Reichelt había probado su chisme con un maniquí de forma aproximadamente humanaunas semanas antes, con los resultados esperables. Al llegar al suelo, el muñeco se había hecho pedazos.
Los poco esperanzadores resultados del test, sin embargo, no habían amilanado al testarudo vienés, el cual había afirmado que el estropicio se había debido a que el muñeco, por razones obvias, no había podido abrir los brazos.
–Lo probaré yo mismo– anunció, aún con los restos de su invento entre las manos, ante el puñado de plumillas reunidos para recoger sus declaraciones.
El momento de la verdad
Al principio, la prefectura de París se había negado a darle a Reichelt el permiso necesario, alegando (lógicamente) que la fuerza pública no podía patrocinar un acto a todas luces suicida. Sin embargo, ya fuera por la capacidad persuasiva de Reichelt o por cierto sentido del humor macabro deMonsieur Louis Lépine, prefecto de policía de París, la autoridad francesa había cedido por fin; con la única condición de que Reichelt debía firmar un documento exonerando a las fuerzas del orden de cualquier responsabilidad en el caso (probable) de que el experimento conllevase un resultado luctuoso.

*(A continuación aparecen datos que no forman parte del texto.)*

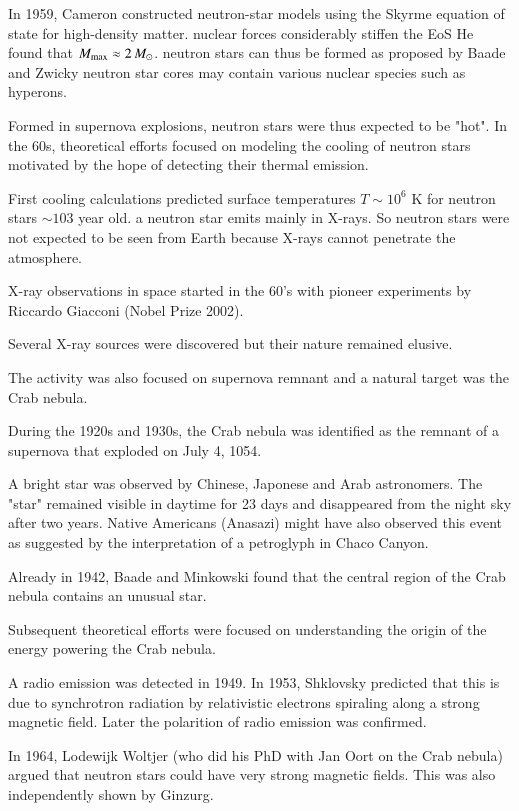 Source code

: In 1959, Cameron constructed neutron-star models using the Skyrme equation of state for high-density matter. 
nuclear forces considerably stiffen the EoS
He found that $M_{\mathrm{max}} \approx 2\, M_{\odot}$.
neutron stars can thus be formed as proposed by Baade and Zwicky
neutron star cores may contain various nuclear species such as hyperons.

Formed in supernova explosions, neutron stars were thus expected to be "hot". 
In the 60s, theoretical efforts focused on modeling the cooling of neutron stars motivated by the hope of detecting their thermal emission.

First cooling calculations predicted surface temperatures $T \sim 10^6$ K for neutron stars $\sim 103$ year old.\cite{CS64}
a neutron star emits mainly in X-rays. 
So neutron stars were not expected to be seen from Earth because X-rays cannot penetrate the atmosphere.


X-ray observations in space started in the 60’s with pioneer experiments by Riccardo Giacconi (Nobel Prize 2002).

Several X-ray sources were discovered but their nature remained elusive.

The activity was also focused on supernova remnant and a natural target was the Crab nebula.

During the 1920s and 1930s, the Crab nebula was identified as the remnant of a supernova that exploded on July 4, 1054.

A bright star was observed by Chinese, Japonese and Arab astronomers. 
The "star" remained visible in daytime for 23 days and disappeared from the night sky after two years.
Native Americans (Anasazi) might have also observed this event as suggested by the interpretation of a petroglyph in Chaco Canyon.

Already in 1942, Baade and Minkowski found that the central region of the Crab nebula contains an unusual star.

Subsequent theoretical efforts were focused on understanding the origin of the energy powering the Crab nebula.

A radio emission was detected in 1949. 
In 1953, Shklovsky predicted that this is due to synchrotron radiation by relativistic electrons spiraling along a strong magnetic field. 
Later the polarition of radio emission was confirmed. 

In 1964, Lodewijk Woltjer (who did his PhD with Jan Oort on the Crab nebula) argued that neutron stars could have very strong magnetic fields. \cite{Woltjer64}
This was also independently shown by Ginzurg. \cite{Ginzburg64}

Técnicamente, filmar la hazaña del intrépido vienés no ofrecía mayor dificultad. Philibert había acordado con su ayudante Merignac que él filmaría el salto del austriaco desde la plataforma de la torre Eiffel y que el asistente se colocaría con otra cámara cerca de la orilla del Sena, en lo que hoy es el Trocadero.
Puntualmente, ante la expectación del público de la Belle Époque, siempre ávido de hazañas, Reichelt llegó acompañado de dos amigos que tenían algo de padrinos de un duelo contra el destino. Philibert le esperaba ya arriba. Habia comprobado que el funcionamiento de su cámara. El austriaco venía ya pertrechado de su ropaje volador, de color verde oscuro. Educadamente, con un fuerte acento teutón, saludó el ceremonioso vienés a los serios varones congregados para levantar acta del éxito o fracaso de su empresa.
-¿Preparado? –preguntó un hombre mayor, con augusta frente de patricio.
Reichelt asintió. Se hizo el silencio sólo roto por el runrún del mecanismo de arrastre de la cámara de Philibert. Para sus adentros, esperó el francés que la cosa terminase pronto. La bobina duraba sólo diez minutos. Reichelt titubeó un poco durante cosa de un minuto, los claros ojos azules concentrados en la reseca superficie sobre la que se elevaba la torre de hierro más famosa del mundo. Luego, saltó.
Merignac, que llevaba rodando desde hacía un minuto y medio, contempló a través del visor de su cámara la forma confusa de un bulto que, en apenas unos segundos, se estrellaba contra el suelo.
La pequeña multitud dejó escapar un grito de terror. Algunas señoras se desmayaron. Los policías congregados tuvieron que contener a algunos morbosos que querían observar desde más cerca el cadáver desmadejado de Reichelt. Merignac, incapaz de dejar de rodar, dejó correr toda la bobina aún sabiendo que en Pathé Fréres le regañarían por el desperdicio del carísimo material virgen.
Al día siguiente, lunes 15 de Febrero, le Petit Parisien infomó de que el infortunado Reichelt había caido con tanta fuerza que había dejado una huella de 14 cm de profundidad en el suelo de París.